Task to carry out: What you hand back must match the records word for word, with no pictures.

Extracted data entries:
........

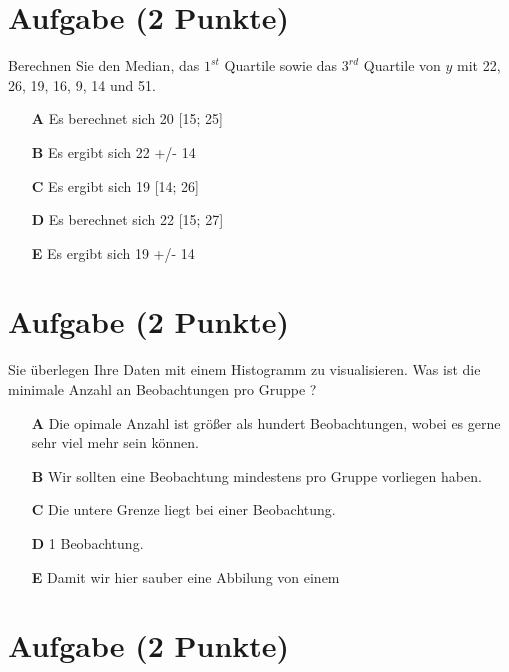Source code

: \documentclass[a4paper, 9pt]{scrartcl}\usepackage[]{graphicx}\usepackage[]{xcolor}
\begin{document}
\section{Aufgabe \hfill (2 Punkte)}




Berechnen Sie den Median, das $1^{st}$ Quartile sowie das $3^{rd}$ Quartile von $y$ mit 22, 26, 19, 16, 9, 14 und 51.




\begin{enumerate}
\item [\textbf{A} \msquare] Es berechnet sich 20 [15; 25]
\item [\textbf{B} \msquare] Es ergibt sich 22 +/- 14
\item [\textbf{C} \msquare] Es ergibt sich 19 [14; 26]
\item [\textbf{D} \msquare] Es berechnet sich 22 [15; 27]
\item [\textbf{E} \msquare] Es ergibt sich 19 +/- 14
\end{enumerate} 

\section{Aufgabe \hfill (2 Punkte)}



Sie überlegen Ihre Daten mit einem Histogramm zu visualisieren. Was ist die minimale Anzahl an Beobachtungen pro Gruppe ?



\begin{enumerate}
\item [\textbf{A} \msquare] Die opimale Anzahl ist größer als hundert Beobachtungen, wobei es gerne sehr viel mehr sein können.
\item [\textbf{B} \msquare] Wir sollten eine Beobachtung mindestens pro Gruppe vorliegen haben.
\item [\textbf{C} \msquare] Die untere Grenze liegt bei einer Beobachtung.
\item [\textbf{D} \msquare] 1 Beobachtung.
\item [\textbf{E} \msquare] Damit wir hier sauber eine Abbilung von einem 
\end{enumerate}

\section{Aufgabe \hfill (2 Punkte)}
\end{document}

........

Exercise solution:
Source code

: \documentclass[a4paper, 9pt]{scrartcl}\usepackage[]{graphicx}\usepackage[]{xcolor}
\begin{document}
\section{Aufgabe \hfill (2 Punkte)}




Berechnen Sie den Median, das $1^{st}$ Quartile sowie das $3^{rd}$ Quartile von $y$ mit 22, 26, 19, 16, 9, 14 und 51.




\begin{enumerate}
\item [\textbf{A} \msquare] Es berechnet sich 20 [15; 25]
\item [\textbf{B} \msquare] Es ergibt sich 22 +/- 14
\item [\textbf{C} \msquare] Es ergibt sich 19 [14; 26]
\item [\textbf{D} \msquare] Es berechnet sich 22 [15; 27]
\item [\textbf{E} \msquare] Es ergibt sich 19 +/- 14
\end{enumerate} 

\section{Aufgabe \hfill (2 Punkte)}



Sie überlegen Ihre Daten mit einem Histogramm zu visualisieren. Was ist die minimale Anzahl an Beobachtungen pro Gruppe ?



\begin{enumerate}
\item [\textbf{A} \msquare] Die opimale Anzahl ist größer als hundert Beobachtungen, wobei es gerne sehr viel mehr sein können.
\item [\textbf{B} \msquare] Wir sollten eine Beobachtung mindestens pro Gruppe vorliegen haben.
\item [\textbf{C} \msquare] Die untere Grenze liegt bei einer Beobachtung.
\item [\textbf{D} \msquare] 1 Beobachtung.
\item [\textbf{E} \msquare] Damit wir hier sauber eine Abbilung von einem 
\end{enumerate}

\section{Aufgabe \hfill (2 Punkte)}
\end{document}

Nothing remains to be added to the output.